The suite of models and Decision Support Systems (DSS) used in Australian agriculture have a limited ability to represent a diversity of soil constraints and how they interact to impact crop production. Essentially, only nitrogen fertility and soil water dynamics in dryland environments is well represented. Improvements to decision support systems and biophysical model soil components such as phosphorus (a key nutrient) present the opportunity to enhance the current models to provide increased reliability of predictions that can be used in the paddock.

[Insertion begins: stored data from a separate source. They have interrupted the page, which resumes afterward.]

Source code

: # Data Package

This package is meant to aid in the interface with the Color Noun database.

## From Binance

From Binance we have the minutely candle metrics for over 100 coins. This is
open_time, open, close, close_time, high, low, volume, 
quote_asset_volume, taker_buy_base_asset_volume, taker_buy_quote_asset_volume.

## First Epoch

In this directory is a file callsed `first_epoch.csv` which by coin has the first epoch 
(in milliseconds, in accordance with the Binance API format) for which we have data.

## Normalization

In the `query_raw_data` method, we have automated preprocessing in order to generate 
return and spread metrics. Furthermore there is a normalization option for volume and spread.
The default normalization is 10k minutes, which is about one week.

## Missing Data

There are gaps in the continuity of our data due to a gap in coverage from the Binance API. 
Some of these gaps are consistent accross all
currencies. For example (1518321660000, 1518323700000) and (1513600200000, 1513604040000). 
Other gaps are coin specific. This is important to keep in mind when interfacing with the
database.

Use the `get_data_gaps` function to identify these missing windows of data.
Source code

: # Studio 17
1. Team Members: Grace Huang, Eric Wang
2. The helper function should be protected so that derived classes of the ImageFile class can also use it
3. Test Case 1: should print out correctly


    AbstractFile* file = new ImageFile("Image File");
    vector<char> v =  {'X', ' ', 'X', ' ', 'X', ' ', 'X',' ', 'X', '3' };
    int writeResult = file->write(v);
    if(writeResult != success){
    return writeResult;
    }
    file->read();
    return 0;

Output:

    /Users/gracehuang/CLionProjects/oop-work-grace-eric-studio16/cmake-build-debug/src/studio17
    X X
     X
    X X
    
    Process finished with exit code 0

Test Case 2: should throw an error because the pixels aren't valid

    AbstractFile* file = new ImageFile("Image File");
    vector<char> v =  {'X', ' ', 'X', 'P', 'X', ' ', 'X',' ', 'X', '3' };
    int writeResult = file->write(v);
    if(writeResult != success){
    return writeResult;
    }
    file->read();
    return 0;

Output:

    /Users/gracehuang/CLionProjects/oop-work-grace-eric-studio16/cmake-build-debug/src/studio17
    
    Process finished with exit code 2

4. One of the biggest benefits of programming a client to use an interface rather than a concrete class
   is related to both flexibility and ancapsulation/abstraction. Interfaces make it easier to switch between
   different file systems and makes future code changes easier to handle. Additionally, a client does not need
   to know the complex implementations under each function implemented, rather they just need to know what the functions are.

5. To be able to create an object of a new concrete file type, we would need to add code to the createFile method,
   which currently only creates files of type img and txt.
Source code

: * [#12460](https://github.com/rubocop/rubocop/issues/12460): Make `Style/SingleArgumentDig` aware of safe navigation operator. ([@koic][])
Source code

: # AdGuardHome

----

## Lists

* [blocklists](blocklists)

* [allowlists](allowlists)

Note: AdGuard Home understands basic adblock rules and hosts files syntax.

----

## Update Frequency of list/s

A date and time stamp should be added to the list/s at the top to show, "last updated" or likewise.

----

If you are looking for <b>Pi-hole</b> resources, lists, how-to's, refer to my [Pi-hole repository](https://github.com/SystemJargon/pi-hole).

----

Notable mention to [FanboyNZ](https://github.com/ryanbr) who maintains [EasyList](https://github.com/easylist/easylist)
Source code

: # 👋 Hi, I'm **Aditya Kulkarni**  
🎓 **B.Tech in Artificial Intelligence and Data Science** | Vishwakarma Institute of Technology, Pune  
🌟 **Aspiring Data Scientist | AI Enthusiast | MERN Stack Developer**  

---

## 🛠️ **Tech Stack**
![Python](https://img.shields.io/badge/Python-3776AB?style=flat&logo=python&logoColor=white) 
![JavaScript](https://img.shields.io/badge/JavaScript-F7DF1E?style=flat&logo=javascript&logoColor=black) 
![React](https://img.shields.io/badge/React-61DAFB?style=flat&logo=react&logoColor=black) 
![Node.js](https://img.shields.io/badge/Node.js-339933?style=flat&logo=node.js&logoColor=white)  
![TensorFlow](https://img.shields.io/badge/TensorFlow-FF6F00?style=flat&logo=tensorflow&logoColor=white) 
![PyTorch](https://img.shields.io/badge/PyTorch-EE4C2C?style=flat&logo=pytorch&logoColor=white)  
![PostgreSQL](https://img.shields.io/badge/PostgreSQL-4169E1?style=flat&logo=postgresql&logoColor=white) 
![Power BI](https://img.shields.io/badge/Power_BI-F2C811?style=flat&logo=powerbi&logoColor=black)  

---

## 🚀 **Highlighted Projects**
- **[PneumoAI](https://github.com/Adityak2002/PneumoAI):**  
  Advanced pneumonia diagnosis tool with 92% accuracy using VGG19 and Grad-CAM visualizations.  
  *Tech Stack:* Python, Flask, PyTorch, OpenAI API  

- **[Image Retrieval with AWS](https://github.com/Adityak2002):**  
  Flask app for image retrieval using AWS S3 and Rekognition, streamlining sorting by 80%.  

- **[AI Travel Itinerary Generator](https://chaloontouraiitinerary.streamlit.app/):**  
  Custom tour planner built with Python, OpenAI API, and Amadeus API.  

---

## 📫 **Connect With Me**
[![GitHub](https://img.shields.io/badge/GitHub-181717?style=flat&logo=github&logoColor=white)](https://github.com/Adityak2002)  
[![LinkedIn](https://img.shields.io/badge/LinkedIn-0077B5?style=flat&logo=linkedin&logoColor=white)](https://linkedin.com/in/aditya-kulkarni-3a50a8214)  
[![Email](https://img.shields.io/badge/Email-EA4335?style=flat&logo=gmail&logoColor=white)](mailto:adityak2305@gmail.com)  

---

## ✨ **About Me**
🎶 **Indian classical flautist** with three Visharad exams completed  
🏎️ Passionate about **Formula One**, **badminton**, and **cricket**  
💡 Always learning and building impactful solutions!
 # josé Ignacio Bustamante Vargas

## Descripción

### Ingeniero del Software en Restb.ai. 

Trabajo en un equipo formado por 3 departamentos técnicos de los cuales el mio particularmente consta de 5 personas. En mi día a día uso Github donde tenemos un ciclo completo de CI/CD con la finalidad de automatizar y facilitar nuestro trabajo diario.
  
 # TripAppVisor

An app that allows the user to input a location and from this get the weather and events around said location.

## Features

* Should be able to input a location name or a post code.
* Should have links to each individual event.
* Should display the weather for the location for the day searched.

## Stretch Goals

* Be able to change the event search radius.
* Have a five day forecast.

Developing soil constraint modules of APSIM and HowLeaky?, (the key analysis engines of several major DSS including ARM online, Yield Prophet and Soil Water App) and then transferring these improvements into their derivative DSS will provide enhanced decision support to the agricultural sector for addressing complex soil productivity/constraint challenges.

Project Leader: Keith Pembleton

Research Partner: Developing Northern Australia CRC | NT Department of Primary Industry and Resources | QDAF | CSIRO | NT Farmers Federation | GRDC | CRDC

Website: https://crcna.com.au/research/projects/potential-broadacre-cropping-nt

This project is collating historical broadacre cropping data, natural resource information and an understanding of market opportunities to support the development of viable broadacre cropping systems in the NT. The initial focus of this project will be on rain-fed and irrigated systems growing cotton and peanut crops, while maize, sorghum, rice and pulse crops will also be investigated as possible 'break crop' options for cotton and peanut producers.  A mixture of on-field and simulation techniques will be used throughout this project. 

Project Leader: Gavin Ash/Keith Pemblton

Research Partner: QDAF | CSIRO | The University of Queensland | AgResearch New Zealand | Iowa State University

Website: https://www.apsim.info/about-us/

This "project" covers USQs contribution to the APSIM initiative.  The consortium of organisations responsible for the promotion, development and maintenance of the Agricultural Production Systems Simulator (APSIM).  APSIM is an international recognised cropping farming systems simulation platform.